Dr. Mary Sonoburi, who said she leads MNPSs trauma-informed schools initiative, told the Commission on Children and Youth the district has made the work a universal, Tier 1 effort across elementary buildings and provides training, coaching and classroom supports. "This work is about resilience. It's about voice and choice," she said.

Sonoburi said the initiative includes a structured coaching model: coaches receive a six-day onboarding training, monthly site visits and implementation support guided by a fidelity checklist so evaluation findings reflect actual implementation. "We want to make sure that our evaluation is valid, that the intervention was actually implemented," she said.

The district distributed regulation kits and built regulation "peace corners" in classrooms; Sonoburi said earlier this year MNPS passed out about 1,750 regulation tool kits to elementary teachers. She described advocacy center coaches as "emotional regulation coaches" who provide preventative strategies for whole classrooms, short on-the-spot resets for dysregulated students and restorative accountability actions when harm occurs.

"The advocacy center was a place, a safe space where the kids could come if they felt like it," said Latonya Williams, advocacy coach at Neely's Bend Elementary, describing year-one returns from virtual learning and the shift to more classroom push-in and scheduled check-ins.

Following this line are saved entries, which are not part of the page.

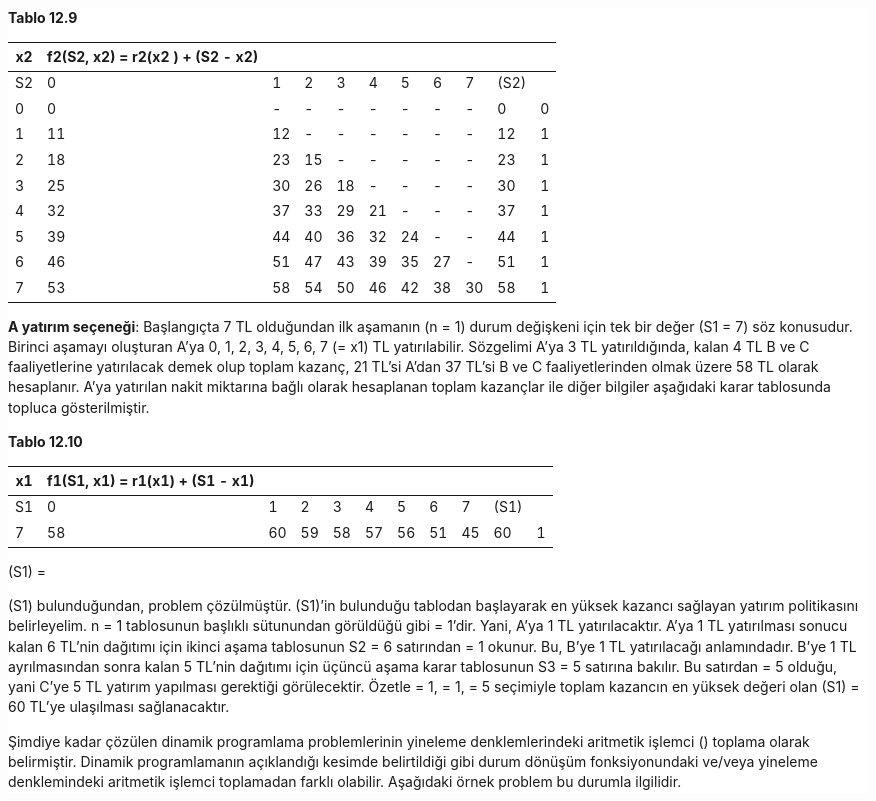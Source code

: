 **Tablo 12.9**

|  x2 | f2(S2, x2) = r2(x2 ) + (S2 - x2) |    |    |    |    |    |    |    |      |   |
|-----|----------------------------------|----|----|----|----|----|----|----|------|---|
| S2  | 0                                | 1  | 2  | 3  | 4  | 5  | 6  | 7  | (S2) |   |
| 0   | 0                                | -  | -  | -  | -  | -  | -  | -  | 0    | 0 |
| 1   | 11                               | 12 | -  | -  | -  | -  | -  | -  | 12   | 1 |
| 2   | 18                               | 23 | 15 | -  | -  | -  | -  | -  | 23   | 1 |
| 3   | 25                               | 30 | 26 | 18 | -  | -  | -  | -  | 30   | 1 |
| 4   | 32                               | 37 | 33 | 29 | 21 | -  | -  | -  | 37   | 1 |
| 5   | 39                               | 44 | 40 | 36 | 32 | 24 | -  | -  | 44   | 1 |
| 6   | 46                               | 51 | 47 | 43 | 39 | 35 | 27 | -  | 51   | 1 |
| 7   | 53                               | 58 | 54 | 50 | 46 | 42 | 38 | 30 | 58   | 1 |

**A yatırım seçeneği**: Başlangıçta 7 TL olduğundan ilk aşamanın (n = 1) durum
değişkeni için tek bir değer (S1 = 7) söz konusudur. Birinci aşamayı oluşturan
A’ya 0, 1, 2, 3, 4, 5, 6, 7 (= x1) TL yatırılabilir. Sözgelimi A’ya 3 TL
yatırıldığında, kalan 4 TL B ve C faaliyetlerine yatırılacak demek olup toplam
kazanç, 21 TL’si A’dan 37 TL’si B ve C faaliyetlerinden olmak üzere 58 TL olarak
hesaplanır. A’ya yatırılan nakit miktarına bağlı olarak hesaplanan toplam
kazançlar ile diğer bilgiler aşağıdaki karar tablosunda topluca gösterilmiştir.

**Tablo 12.10**

| x1 | f1(S1, x1) = r1(x1) + (S1 - x1) |    |    |    |    |    |    |    |      |   |
|----|---------------------------------|----|----|----|----|----|----|----|------|---|
| S1 |  0                              | 1  | 2  | 3  | 4  | 5  | 6  | 7  | (S1) |   |
|  7 | 58                              | 60 | 59 | 58 | 57 | 56 | 51 | 45 | 60   | 1 |

(S1) =

(S1) bulunduğundan, problem çözülmüştür. (S1)’in bulunduğu tablodan başlayarak
en yüksek kazancı sağlayan yatırım politikasını belirleyelim. n = 1 tablosunun
başlıklı sütunundan görüldüğü gibi = 1’dir. Yani, A’ya 1 TL yatırılacaktır. A’ya
1 TL yatırılması sonucu kalan 6 TL’nin dağıtımı için ikinci aşama tablosunun S2
= 6 satırından = 1 okunur. Bu, B’ye 1 TL yatırılacağı anlamındadır. B’ye 1 TL
ayrılmasından sonra kalan 5 TL’nin dağıtımı için üçüncü aşama karar tablosunun
S3 = 5 satırına bakılır. Bu satırdan = 5 olduğu, yani C’ye 5 TL yatırım
yapılması gerektiği görülecektir. Özetle = 1, = 1, = 5 seçimiyle toplam kazancın
en yüksek değeri olan (S1) = 60 TL’ye ulaşılması sağlanacaktır.

Şimdiye kadar çözülen dinamik programlama problemlerinin yineleme
denklemlerindeki aritmetik işlemci () toplama olarak belirmiştir. Dinamik
programlamanın açıklandığı kesimde belirtildiği gibi durum dönüşüm
fonksiyonundaki ve/veya yineleme denklemindeki aritmetik işlemci toplamadan
farklı olabilir. Aşağıdaki örnek problem bu durumla ilgilidir.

Williams said the center helped many students remain in class and also provided a place for teachers to take brief breaks.

Tanya Kearney, another advocacy coach, described the roles reach beyond students to support adults in the building. She recounted calming a child by phone the night before and meeting that child at the school door the next morning to reinforce regulation techniques: "He said, 'I am okay. I am okay.'" Tatiana Beatty, an advocacy coach at Schwab Elementary, highlighted affirmations and one-on-one writing exercises that help students express and then regulate intense feelings.

Leaders also flagged partnerships and tools used in centers: an animatronic breathing buddy called "Bouncy," visits from therapy dogs at some sites, mindfulness sound immersions and a district partnership with the Metro Nashville Police Department for a Handle With Care notification system. Sonoburi clarified that Handle With Care alerts notify schools that a student experienced a potentially traumatic event outside school, but do not include incident details: "We do not know what happened. We do not need to know what happened," she said.

District staff said the advocacy center model intentionally interrupts traditional office-punishment processes: restorative or student-designed accountability replaces referrals in most cases. Sonoburi said evaluative work is ongoing and that fidelity checks and coaching visits are intended to produce measurable program results.

Slides and supporting materials from the presentation will be circulated to attendees after the meeting, and presenters said they would provide a playbook and further materials for the Commission and community partners.

The session closed with organizers thanking presenters and confirming follow-up materials would be shared before the next scheduled convening.